Coming from a background of being raised in children's homes and going on to gain a medical degree, some would see that as an achievement of monumental proportions. But for Dr Wilson, the work has only begun.

“I have accomplished a lot but I am still under-accomplished, because I still havent' specialised yet. I have more to accomplish. I know people will say I have accomplished a lot, but I still don't have that satisfaction in myself,” was his response to the Sunday Observer.

As for his tenure at the rapidly rising hospital, the atmosphere there has kept his blood pumping at acceptable levels.

“Compared to other hospitals that I have worked in Kingston, here, everybody takes care of each other,” he said of the 244-bed facility.

“It's a family setting. I feel comfortable, especially with the paediatric team that I am on. We are friends there. The working environment is very good. Annotto Bay has a very loving atmosphere.
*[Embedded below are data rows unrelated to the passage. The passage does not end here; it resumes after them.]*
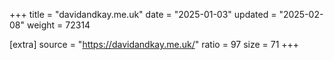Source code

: +++
title = "davidandkay.me.uk"
date = "2025-01-03"
updated = "2025-02-08"
weight = 72314

[extra]
source = "https://davidandkay.me.uk/"
ratio = 97
size = 71
+++
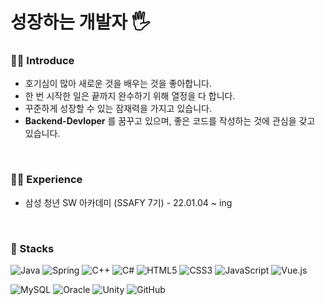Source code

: # 성장하는 개발자 🖐
  
### **🙋‍♀️ Introduce**
* 호기심이 많아 새로운 것을 배우는 것을 좋아합니다. <br>
* 한 번 시작한 일은 끝까지 완수하기 위해 열정을 다 합니다.<br>
* 꾸준하게 성장할 수 있는 잠재력을 가지고 있습니다. <br>
* **Backend-Devloper** 를 꿈꾸고 있으며, 좋은 코드를 작성하는 것에 관심을 갖고 있습니다.
<br>

### 👩‍💻 Experience
* 삼성 청년 SW 아카데미 (SSAFY 7기) - 22.01.04 ~ ing


<br>

### 🔨 Stacks
![Java](https://img.shields.io/badge/java-%23ED8B00.svg?style=for-the-badge&logo=java&logoColor=white)
  ![Spring](https://img.shields.io/badge/spring-%236DB33F.svg?style=for-the-badge&logo=spring&logoColor=white)
![C++](https://img.shields.io/badge/c++-%2300599C.svg?style=for-the-badge&logo=c%2B%2B&logoColor=white)
![C#](https://img.shields.io/badge/c%23-%23239120.svg?style=for-the-badge&logo=c-sharp&logoColor=white)
![HTML5](https://img.shields.io/badge/html5-%23E34F26.svg?style=for-the-badge&logo=html5&logoColor=white)
![CSS3](https://img.shields.io/badge/css3-%231572B6.svg?style=for-the-badge&logo=css3&logoColor=white)
![JavaScript](https://img.shields.io/badge/javascript-%23323330.svg?style=for-the-badge&logo=javascript&logoColor=%23F7DF1E)
![Vue.js](https://img.shields.io/badge/vue.js-4FC08D?style=for-the-badge&logo=vue.js&logoColor=white)

  ![MySQL](https://img.shields.io/badge/mysql-%2300f.svg?style=for-the-badge&logo=mysql&logoColor=white)
  ![Oracle](https://img.shields.io/badge/Oracle-F80000?style=for-the-badge&logo=oracle&logoColor=white)
  ![Unity](https://img.shields.io/badge/unity-%23000000.svg?style=for-the-badge&logo=unity&logoColor=white)
  ![GitHub](https://img.shields.io/badge/github-%23121011.svg?style=for-the-badge&logo=github&logoColor=white)

</div>

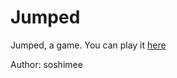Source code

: # Jumped
Jumped, a game.
You can play it [here](https://team-fi.github.io/Jumped)

Author: soshimee
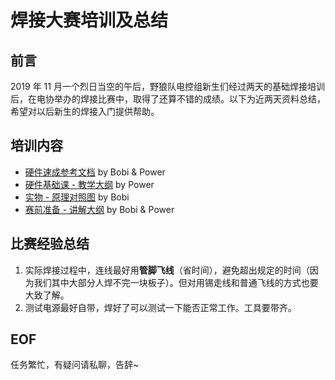 # 焊接大赛培训及总结

## 前言

2019 年 11 月一个烈日当空的午后，野狼队电控组新生们经过两天的基础焊接培训后，在电协举办的焊接比赛中，取得了还算不错的成绩。以下为近两天资料总结，希望对以后新生的焊接入门提供帮助。

## 培训内容

* [硬件速成参考文档](https://shimo.im/docs/dyRpp3HyHJgVj8VX) by Bobi & Power
* [硬件基础课 - 教学大纲](https://mubu.com/doc/kJeFad8-cI) by Power
* [实物 - 原理对照图](https://shimo.im/sheets/tK3DTTpgkXpJYjtj/MODOC) by Bobi
* [赛前准备 - 讲解大纲](https://mubu.com/doc/XHHCaWPZ1Y) by Bobi & Power

## 比赛经验总结

1. 实际焊接过程中，连线最好用**管脚飞线**（省时间），避免超出规定的时间（因为我们其中大部分人焊不完一块板子）。但对用锡走线和普通飞线的方式也要大致了解。
2. 测试电源最好自带，焊好了可以测试一下能否正常工作。工具要带齐。



## EOF

任务繁忙，有疑问请私聊，告辞~

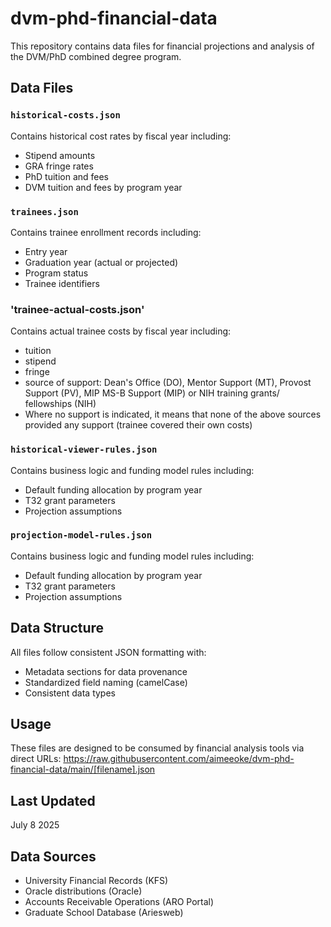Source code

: # dvm-phd-financial-data
This repository contains data files for financial projections and analysis of the DVM/PhD combined degree program.

## Data Files

### `historical-costs.json`
Contains historical cost rates by fiscal year including:
- Stipend amounts
- GRA fringe rates  
- PhD tuition and fees
- DVM tuition and fees by program year

### `trainees.json`
Contains trainee enrollment records including:
- Entry year
- Graduation year (actual or projected)
- Program status
- Trainee identifiers

### 'trainee-actual-costs.json'
Contains actual trainee costs by fiscal year including:
- tuition
- stipend
- fringe
- source of support: Dean's Office (DO), Mentor Support (MT), Provost Support (PV), MIP MS-B Support (MIP) or NIH training grants/ fellowships (NIH)
- Where no support is indicated, it means that none of the above sources provided any support (trainee covered their own costs)

### `historical-viewer-rules.json`
Contains business logic and funding model rules including:
- Default funding allocation by program year
- T32 grant parameters
- Projection assumptions

### `projection-model-rules.json`
Contains business logic and funding model rules including:
- Default funding allocation by program year
- T32 grant parameters
- Projection assumptions
  
## Data Structure

All files follow consistent JSON formatting with:
- Metadata sections for data provenance
- Standardized field naming (camelCase)
- Consistent data types

## Usage

These files are designed to be consumed by financial analysis tools via direct URLs:
https://raw.githubusercontent.com/aimeeoke/dvm-phd-financial-data/main/[filename].json

## Last Updated
July 8 2025

## Data Sources
- University Financial Records (KFS)
- Oracle distributions (Oracle)
- Accounts Receivable Operations (ARO Portal)
- Graduate School Database (Ariesweb)
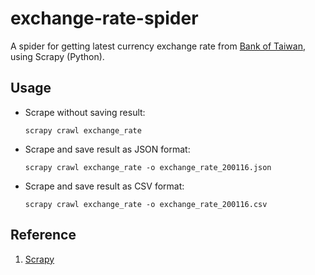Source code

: # exchange-rate-spider
A spider for getting latest currency exchange rate from [Bank of Taiwan](https://rate.bot.com.tw/xrt?Lang=zh-TW), using Scrapy (Python).

## Usage
  
  * Scrape without saving result:

    `scrapy crawl exchange_rate`
  
  * Scrape and save result as JSON format:
  
    `scrapy crawl exchange_rate -o exchange_rate_200116.json`
  
  * Scrape and save result as CSV format:
  
    `scrapy crawl exchange_rate -o exchange_rate_200116.csv`
    
## Reference

  1. [Scrapy](https://scrapy.org/)
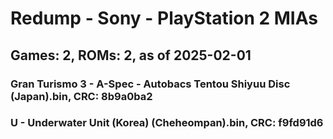 # Redump - Sony - PlayStation 2 MIAs
## Games: 2, ROMs: 2, as of 2025-02-01
### Gran Turismo 3 - A-Spec - Autobacs Tentou Shiyuu Disc (Japan).bin, CRC: 8b9a0ba2
### U - Underwater Unit (Korea) (Cheheompan).bin, CRC: f9fd91d6
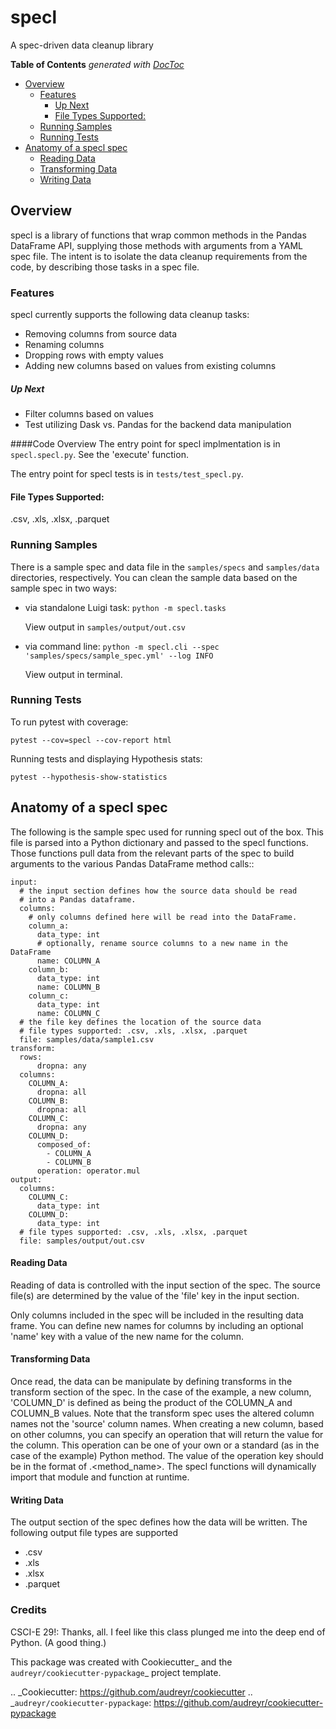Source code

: # specl

A spec-driven data cleanup library

<!-- START doctoc generated TOC please keep comment here to allow auto update -->
<!-- DON'T EDIT THIS SECTION, INSTEAD RE-RUN doctoc TO UPDATE -->
**Table of Contents**  *generated with [DocToc](https://github.com/thlorenz/doctoc)*

- [Overview](#overview)
  - [Features](#features)
      - [Up Next](#up-next)
    - [File Types Supported:](#file-types-supported)
  - [Running Samples](#running-samples)
  - [Running Tests](#running-tests)
- [Anatomy of a specl spec](#anatomy-of-a-specl-spec)
    - [Reading Data](#reading-data)
    - [Transforming Data](#transforming-data)
    - [Writing Data](#writing-data)

<!-- END doctoc generated TOC please keep comment here to allow auto update -->

## Overview
specl is a library of functions that wrap common methods in the Pandas DataFrame API,
supplying those methods with arguments from a YAML spec file. The intent is to
isolate the data cleanup requirements from the code, by describing those tasks in a spec file.

### Features

specl currently supports the following data cleanup tasks:

* Removing columns from source data
* Renaming columns
* Dropping rows with empty values
* Adding new columns based on values from existing columns

##### Up Next

* Filter columns based on values
* Test utilizing Dask vs. Pandas for the backend data manipulation


####Code Overview
The entry point for specl implmentation is in `specl.specl.py`.
See the 'execute' function.

The entry point for specl tests is in `tests/test_specl.py`.

#### File Types Supported:
.csv, .xls, .xlsx, .parquet

### Running Samples

There is a sample spec and data file in the `samples/specs` and `samples/data` directories, respectively.
You can clean the sample data based on the sample spec in two ways:

* via standalone Luigi task: `python -m specl.tasks`

  View output in `samples/output/out.csv`
* via command line: `python -m specl.cli --spec 'samples/specs/sample_spec.yml' --log INFO`

  View output in terminal.

### Running Tests

To run pytest with coverage:

`pytest --cov=specl --cov-report html`

Running tests and displaying Hypothesis stats:

`pytest --hypothesis-show-statistics`

## Anatomy of a specl spec

The following is the sample spec used for running specl out of the box. This
file is parsed into a Python dictionary and passed to the specl functions. Those
functions pull data from the relevant parts of the spec to build arguments to the
various Pandas DataFrame method calls::

    input:
      # the input section defines how the source data should be read
      # into a Pandas dataframe.
      columns:
        # only columns defined here will be read into the DataFrame.
        column_a:
          data_type: int
          # optionally, rename source columns to a new name in the DataFrame
          name: COLUMN_A
        column_b:
          data_type: int
          name: COLUMN_B
        column_c:
          data_type: int
          name: COLUMN_C
      # the file key defines the location of the source data
      # file types supported: .csv, .xls, .xlsx, .parquet
      file: samples/data/sample1.csv
    transform:
      rows:
          dropna: any
      columns:
        COLUMN_A:
          dropna: all
        COLUMN_B:
          dropna: all
        COLUMN_C:
          dropna: any
        COLUMN_D:
          composed_of:
            - COLUMN_A
            - COLUMN_B
          operation: operator.mul
    output:
      columns:
        COLUMN_C:
          data_type: int
        COLUMN_D:
          data_type: int
      # file types supported: .csv, .xls, .xlsx, .parquet
      file: samples/output/out.csv

#### Reading Data
Reading of data is controlled with the input section of the spec.
The source file(s) are determined by the value of the 'file' key in the input section.

Only columns included in the spec will be included in the resulting data frame. You can define new names for
columns by including an optional 'name' key with a value of the new name for the column.

#### Transforming Data
Once read, the data can be manipulate by defining transforms in the transform
section of the spec. In the case of the example, a new column, 'COLUMN_D' is defined
as being the product of the COLUMN_A and COLUMN_B values. Note that the transform spec
uses the altered column names not the 'source' column names. When creating a new
column, based on other columns, you can specify an operation that will return the value for the column.
This operation can be one of your own or a standard (as in the case of the example) Python
method. The value of the operation key should be in the format of <module>.<method_name>.
The specl functions will dynamically import that module and function at runtime.

#### Writing Data
The output section of the spec defines how the data will be written. The following
output file types are supported
* .csv
* .xls
* .xlsx
* .parquet

### Credits

CSCI-E 29!: Thanks, all. I feel like this class plunged me into the deep end of Python. (A good thing.)

This package was created with Cookiecutter_ and the `audreyr/cookiecutter-pypackage`_ project template.

.. _Cookiecutter: https://github.com/audreyr/cookiecutter
.. _`audreyr/cookiecutter-pypackage`: https://github.com/audreyr/cookiecutter-pypackage


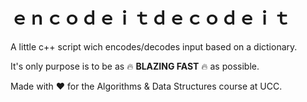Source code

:# ｅｎｃｏｄｅｉｔｄｅｃｏｄｅｉｔ

A little c++ script wich encodes/decodes input based on a dictionary.

It's only purpose is to be as 🔥 **BLAZING FAST** 🔥 as possible.

Made with ❤ for the Algorithms & Data Structures course at UCC.
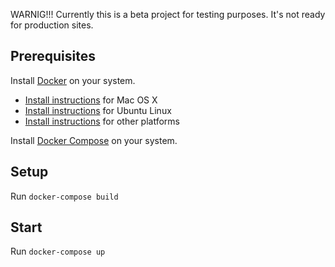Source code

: WARNIG!!!
Currently this is a beta project for testing purposes.
It's not ready for production sites.

## Prerequisites

Install [Docker](https://www.docker.com/) on your system.

* [Install instructions](https://docs.docker.com/installation/mac/) for Mac OS X
* [Install instructions](https://docs.docker.com/installation/ubuntulinux/) for Ubuntu Linux
* [Install instructions](https://docs.docker.com/installation/) for other platforms

Install [Docker Compose](http://docs.docker.com/compose/) on your system.

## Setup

Run `docker-compose build`

## Start

Run `docker-compose up`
The hospital has a family life.

“Dr Fraser, as the SMO, has been there for me and since Dr Powell has taken over as SMO, he has been very good, very understanding. The hospital is perfect for me.”

Of his family, his brothers now live in the United States, one being a nurse who is completing his bachelor's degree in nursing, while the other is a mechanic. They form a close bond and keep in touch. But that is not the same story for his biological parents.

“I'm still not so close to my parents. My father knew that he left us, so he really doesn't try to be active in our lives. He actually lives at the house that my brothers and I bought in Kingston and we take care of him, while my mother lives in Golden Spring (St Andrew).

Questions regarding why he and his brothers were sent to children's homes have not been addressed in the sober, cultured manner he would like. But he was quick to point out that even though his parents turned his back on him, he is “not one bit bitter”.